Con il quarto capitolo si apre la seconda parte del volume dedicato alla giustizia penale. In generale, si nota come rispetto alle cause di natura civile, nelle quali entrambe le parti giocavano un ruolo attivo, in questo ambito fosse invece il collegio giudicante ad assolvere il ruolo principale. Sempre sulla base di una meticolosa analisi dei registri giudiziari si quantificano i maleficia presentati alla corte criminale (mediamente 230/270 per anno), per poi enucleare le principali tipologie (omicidi, iniuriae e furti) e, infine, analizzare le modalità di soluzione, tra cui spicca la concessione della gratia da parte sia delle autorità giudiziarie sia dei capi cittadini.

A questo provvedimento è specificamente dedicato il capitolo quinto, nel quale si mostra come nella Lucca trecentesca vi fossero due tipologie di gratia: la prima era collettiva e di carattere amnistiale, mentre la seconda individuale; entrambe si applicavano dietro una corresponsione di denaro e potevano essere revocate dai capi della città. Con acume e tramite un confronto con i casi studiati relativamente al Regno di Francia e ad altre compagini politiche italiane, si mostra come la concessione della gratia a seguito di una supplica fosse una modalità che accresceva la dipendenza dei sudditi dai loro governanti; nondimeno è di notevole interesse il ruolo dell'arbitrium dei capi cittadini, il quale, come già mostrato nel terzo capitolo, offre all'autore numerosi spunti di riflessione. L'analisi dell'accordamento della gratia si concentra, infine, sul periodo del dominio lucchese e, successivamente, sul governo repubblicano, durante il quale questo tipo di provvedimento fu generalmente soppresso.

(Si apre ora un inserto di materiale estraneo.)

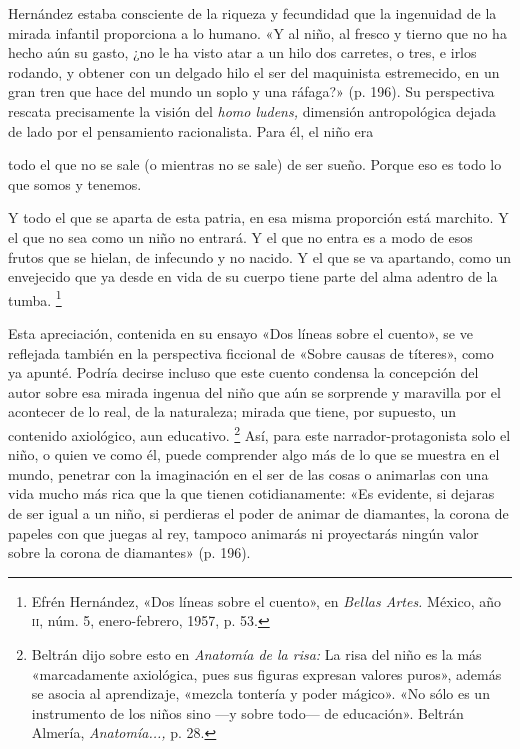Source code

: \documentclass[14pt,twoside,final]{extbook} %
\let\oldfootnote\footnote
\renewcommand\footnote[1]{%
\oldfootnote{\hspace{1mm}#1}}
\begin{document}
Hernández estaba consciente de la riqueza y fecundidad que la ingenuidad de la mirada infantil proporciona a lo humano. «Y al niño, al fresco y tierno que no ha hecho aún su gasto, ¿no le ha visto atar a un hilo dos carretes, o tres, e irlos rodando, y obtener con un delgado hilo el ser del maquinista estremecido, en un gran tren que hace del mundo un soplo y una ráfaga?» (p. 196). Su perspectiva rescata precisamente la visión del \emph{homo ludens,} dimensión antropológica dejada de lado por el pensamiento racionalista. Para él, el niño era
\begin{quoting}
todo el que no se sale (o mientras no se sale) de ser sueño. Porque eso es todo lo que somos y tenemos.

Y todo el que se aparta de esta patria, en esa misma proporción está marchito. Y el que no sea como un niño no entrará. Y el que no entra es a modo de esos frutos que se hielan, de infecundo y no nacido. Y el que se va apartando, como un envejecido que ya desde en vida de su cuerpo tiene parte del alma adentro de la tumba.\footnote{Efrén Hernández, «Dos líneas sobre el cuento», en \emph{Bellas Artes.} México, año \textsc{ii}, núm. 5, enero-febrero, 1957, p. 53.}
\end{quoting}
Esta apreciación, contenida en su ensayo «Dos líneas sobre el cuento», se ve reflejada también en la perspectiva ficcional de «Sobre causas de títeres», como ya apunté. Podría decirse incluso que este cuento condensa la concepción del autor sobre esa mirada ingenua del niño que aún se sorprende y maravilla por el acontecer de lo real, de la naturaleza; mirada que tiene, por supuesto, un contenido axiológico, aun educativo.\footnote{Beltrán dijo sobre esto en \emph{Anatomía de la risa:} La risa del niño es la más «marcadamente axiológica, pues sus figuras expresan valores puros», además se asocia al aprendizaje, «mezcla tontería y poder mágico». «No sólo es un instrumento de los niños sino ---y sobre todo--- de educación». Beltrán Almería, \emph{Anatomía...,} p. 28.} Así, para este narrador-protagonista solo el niño, o quien ve como él, puede comprender algo más de lo que se muestra en el mundo, penetrar con la imaginación en el ser de las cosas o animarlas con una vida mucho más rica que la que tienen cotidianamente: «Es evidente, si dejaras de ser igual a un niño, si perdieras el poder de animar de diamantes, la corona de papeles con que juegas al rey, tampoco animarás ni proyectarás ningún valor sobre la corona de diamantes» (p. 196).
\end{document}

L'ultimo capitolo affronta il tema della giustizia extraordinaria, esercitata da professionisti giunti a Lucca, il cui potere di sentenziare era affidato dagli Anziani. È questo il caso di ser Scherlatto, attivo tra il 1342 e il 1346, al cui arbitrium fu affidato il pronunciamento di sentenze tramite processi sommari. Nel medesimo torno di anni il compito di mantenere la sicurezza sul territorio lucchese, tradizionalmente esercitato dal Capitano di Custodia, fu così suddiviso: a questi fu lasciato come ambito di azione la città, mentre fu istituito un nuovo ufficiale giudiziario per la sorveglianza del contado (Bargello), il quale fu assai zelante nel contrasto dei banditi (banniti). Negli anni Settanta del secolo fu, invece, ricostituito il Consiglio generale composto da 180 membri, nel cui seno fu individuato un maius regimen (forse il podestà), incaricato di esercitare la giustizia per conto degli Anziani. Durante il regime popolare, a essere investito di tale ruolo fu dal 1392 il Capitano del popolo.

Il volume si chiude con stimolanti riflessioni sul rapporto tra giustizia, partecipazione e bene comune. Tali riflessioni prendono certo spunto dalla Lucca trecentesca ma, al contempo, pongono agli studiosi di storia (e non solo) questioni di estrema attualità, quali il contributo del popolo allo sviluppo delle istituzioni e alla vita del comune, nonché la reciproca influenza tra esercizio della giustizia e interessi politici. In conclusione, il lavoro di Nakaya, esito di lunghe e pazienti ricerche archivistiche, offre un affresco ricco e dettagliato, la cui fruizione è agevolata da tre carte geografiche, numerosi grafici e una linea cronologica; ancora meglio sarebbe stato, tuttavia, disporre di un indice dei numerosi nomi e luoghi citati.

Annotazioni:

[1] Andrea Zorzi: L'amministrazione della giustizia penale nella Repubblica fiorentina. Aspetti e problemi, Firenze 1988 (Biblioteca di storia toscana 1, 23); Massimo Vallerani: Il sistema giudiziario del comune di Perugia. Conflitti, reati e processi nella seconda metà del XIII secolo, Perugia 1991 (Bollettino della Deputazione di Storia Patria per l'Umbria. Appendici 14); Sara Menzinger: Giuristi e politica nei comuni di Popolo. Siena, Perugia e Bologna, tre governi a confronto, Roma 2006 (Ius nostrum 34).

[2] Emanuele Conte / Sara Menzinger: La Summa Trium Librorum di Rolando da Lucca (1195-1234). Fisco, politica, scientia iuris, Roma 2012 (Ricerche dell'Istituto Storico Germanico di Roma 8).